» What you have to do:
What you return must be exactly the lines from the beginning of the material through the line containing "Typically new consistency", both included, and no pictures.

» Supplied material:
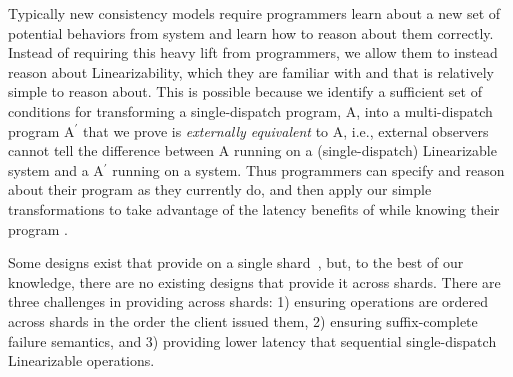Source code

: 
Typically new consistency models require programmers learn about a new set of potential behaviors from system and learn how to reason about them correctly.
Instead of requiring this heavy lift from programmers, we allow them to instead reason about Linearizability, which they are familiar with and that is relatively simple to reason about.
This is possible because we identify a sufficient set of conditions for transforming a single-dispatch program, A, into a multi-dispatch program A$^\prime$ that we prove is \textit{externally equivalent} to A, i.e., external observers cannot tell the difference between A running on a (single-dispatch) Linearizable system and a A$^\prime$ running on a \mdl{} system.
Thus programmers can specify and reason about their program as they currently do, and then apply our simple transformations to take advantage of the latency benefits of \mdl{} while knowing their program .


Some designs exist that provide \mdl{} on a single shard~\cite{ongaro_thesis}, but, to the best of our knowledge, there are no existing designs that provide it across shards.
There are three challenges in providing \mdl across shards:
1) ensuring operations are ordered across shards in the order the client issued them,
2) ensuring suffix-complete failure semantics,
and
3) providing lower latency that sequential single-dispatch Linearizable operations.

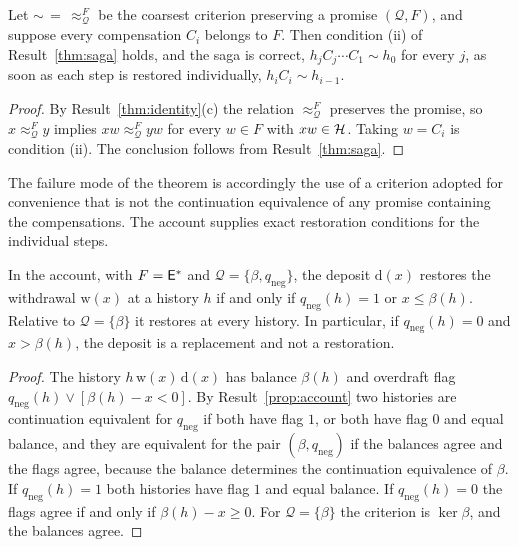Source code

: \begin{newresult}\label{cor:saga-free}
Let $\sim\,=\,\approx^{F}_{\mathcal Q}$ be the coarsest criterion preserving a promise $(\mathcal Q,F)$, and suppose every compensation $C_i$ belongs to $F$. Then condition (ii) of Result~\ref{thm:saga} holds, and the saga is correct, $h_jC_j\cdots C_1\sim h_0$ for every $j$, as soon as each step is restored individually, $h_iC_i\sim h_{i-1}$.
\end{newresult}
\begin{proof}
By Result~\ref{thm:identity}(c) the relation $\approx^{F}_{\mathcal Q}$ preserves the promise, so $x\approx^{F}_{\mathcal Q}y$ implies $xw\approx^{F}_{\mathcal Q}yw$ for every $w\in F$ with $xw\in\Hist$. Taking $w=C_i$ is condition (ii). The conclusion follows from Result~\ref{thm:saga}.
\end{proof}

The failure mode of the theorem is accordingly the use of a criterion adopted for convenience that is not the continuation equivalence of any promise containing the compensations. The account supplies exact restoration conditions for the individual steps.

\begin{newresult}\label{prop:withdrawal-restored}
In the account, with $F=\Events^{*}$ and $\mathcal Q=\{\beta,q_{\mathrm{neg}}\}$, the deposit $\mathrm{d}(x)$ restores the withdrawal $\mathrm{w}(x)$ at a history $h$ if and only if $q_{\mathrm{neg}}(h)=1$ or $x\le\beta(h)$. Relative to $\mathcal Q=\{\beta\}$ it restores at every history. In particular, if $q_{\mathrm{neg}}(h)=0$ and $x>\beta(h)$, the deposit is a replacement and not a restoration.
\end{newresult}
\begin{proof}
The history $h\,\mathrm{w}(x)\,\mathrm{d}(x)$ has balance $\beta(h)$ and overdraft flag $q_{\mathrm{neg}}(h)\vee[\beta(h)-x<0]$. By Result~\ref{prop:account} two histories are continuation equivalent for $q_{\mathrm{neg}}$ if both have flag $1$, or both have flag $0$ and equal balance, and they are equivalent for the pair $(\beta,q_{\mathrm{neg}})$ if the balances agree and the flags agree, because the balance determines the continuation equivalence of $\beta$. If $q_{\mathrm{neg}}(h)=1$ both histories have flag $1$ and equal balance. If $q_{\mathrm{neg}}(h)=0$ the flags agree if and only if $\beta(h)-x\ge0$. For $\mathcal Q=\{\beta\}$ the criterion is $\ker\beta$, and the balances agree.
\end{proof}

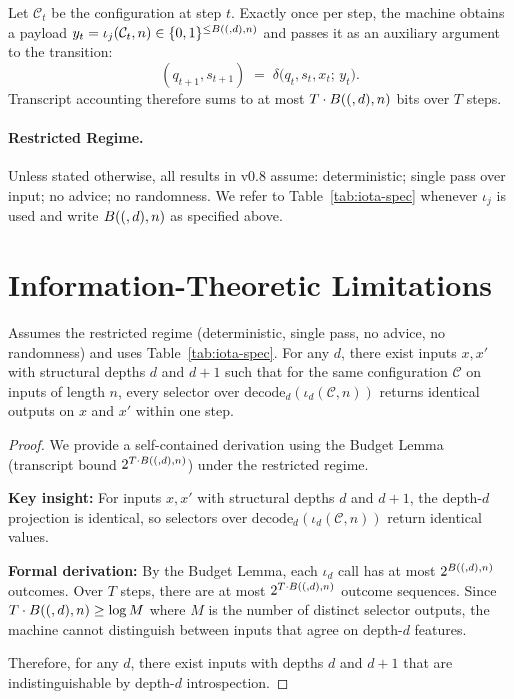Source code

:   \begin{definition}\label{def:iota-injection}
  Let $\mathcal{C}_t$ be the configuration at step $t$. Exactly once per step, the machine obtains a payload $y_t = \iota_j(\mathcal{C}_t, n) \in \{0,1\}^{\le B((,d),n)}$ and passes it as an auxiliary argument to the transition:
  \[
  (q_{t+1}, s_{t+1}) \;=\; \delta\bigl(q_t, s_t, x_t;\, y_t\bigr).
  \]
  Transcript accounting therefore sums to at most $T \cdot B((,d),n)$ bits over $T$ steps.
  \end{definition}
  
  
  \paragraph{Restricted Regime.}
  Unless stated otherwise, all results in v0.8 assume: deterministic; single pass over input; no advice; no randomness.
  We refer to Table~\ref{tab:iota-spec} whenever $\iota_j$ is used and write $B((,d),n)$ as specified above.
  
  \section{Information-Theoretic Limitations}
  
  \begin{lemma}
  Assumes the restricted regime (deterministic, single pass, no advice, no randomness) and uses Table~\ref{tab:iota-spec}.
  For any $d$, there exist inputs $x,x'$ with structural depths $d$ and $d{+}1$ such that for the same configuration $\mathcal{C}$ on inputs of length $n$, every selector over $\mathrm{decode}_d(\iota_d(\mathcal{C},n))$ returns identical outputs on $x$ and $x'$ within one step.
  \end{lemma}
  
  \begin{proof}
We provide a self-contained derivation using the Budget Lemma (transcript bound $2^{T \cdot B((,d),n)}$) under the restricted regime.
  
  \textbf{Key insight:} For inputs $x,x'$ with structural depths $d$ and $d+1$, the depth-$d$ projection is identical, so selectors over $\mathrm{decode}_d(\iota_d(\mathcal{C},n))$ return identical values.
  
\textbf{Formal derivation:} By the Budget Lemma, each $\iota_d$ call has at most $2^{B((,d),n)}$ outcomes. Over $T$ steps, there are at most $2^{T \cdot B((,d),n)}$ outcome sequences. Since $T \cdot B((,d),n) \ge \log M$ where $M$ is the number of distinct selector outputs, the machine cannot distinguish between inputs that agree on depth-$d$ features.
  
  Therefore, for any $d$, there exist inputs with depths $d$ and $d+1$ that are indistinguishable by depth-$d$ introspection.
  \end{proof}
  
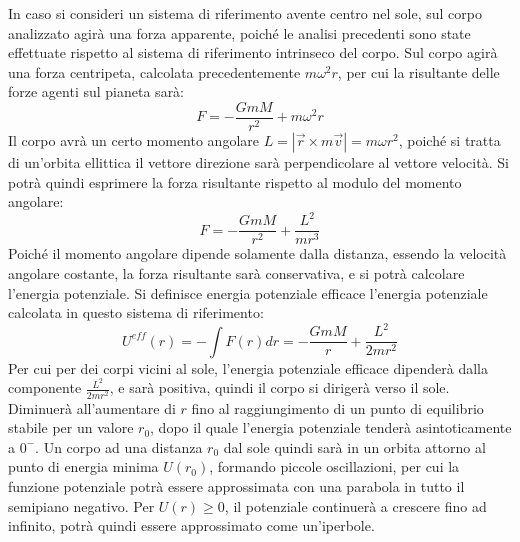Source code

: \documentclass{article}
\numberwithin{equation}{subsection}
\begin{document}
In caso si consideri un sistema di riferimento avente centro nel sole, sul corpo analizzato agirà una forza apparente, poiché le analisi 
precedenti sono state effettuate rispetto al sistema di riferimento intrinseco del corpo. Sul corpo agirà una forza centripeta, calcolata 
precedentemente $m\omega^2r$, per cui la risultante delle forze agenti sul pianeta sarà:
\begin{equation*}
    F=-\displaystyle\frac{GmM}{r^2}+m\omega^2r
\end{equation*}
Il corpo avrà un certo momento angolare $L=|\vec{r}\times m\vec{v}|=m\omega r^2$, poiché si tratta di un'orbita ellittica il vettore direzione 
sarà perpendicolare al vettore velocità. Si potrà quindi esprimere la forza risultante rispetto al modulo del momento angolare:
\begin{equation*}
    F=-\displaystyle\frac{GmM}{r^2}+\frac{L^2}{mr^3}
\end{equation*}
Poiché il momento angolare dipende solamente dalla distanza, essendo la velocità angolare costante, la forza risultante sarà conservativa, e si potrà 
calcolare l'energia potenziale. Si definisce energia potenziale efficace l'energia potenziale calcolata in questo sistema di riferimento:
\begin{equation}
    U^{eff}(r)=-\int F(r)dr=-\displaystyle\frac{GmM}{r}+\frac{L^2}{2mr^2}
\end{equation}
Per cui per dei corpi vicini al sole, l'energia potenziale efficace dipenderà dalla componente $\displaystyle\frac{L^2}{2mr^2}$, e sarà positiva, quindi 
il corpo si dirigerà verso il sole. Diminuerà all'aumentare di $r$ fino al raggiungimento di un punto di equilibrio stabile per un valore 
$r_0$, dopo il quale l'energia potenziale tenderà asintoticamente a $0^-$. Un corpo ad una distanza $r_0$ dal sole quindi sarà in un orbita attorno al 
punto di energia minima $U(r_0)$, formando piccole oscillazioni, per cui la funzione potenziale potrà essere approssimata con una parabola in 
tutto il semipiano negativo. Per $U(r)\geq0$, il potenziale continuerà a crescere fino ad infinito, potrà quindi essere approssimato come un'iperbole. 

\begin{center}
\end{center}
\end{document}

» Answer box:
Source code

: 
Typically new consistency models require programmers learn about a new set of potential behaviors from system and learn how to reason about them correctly.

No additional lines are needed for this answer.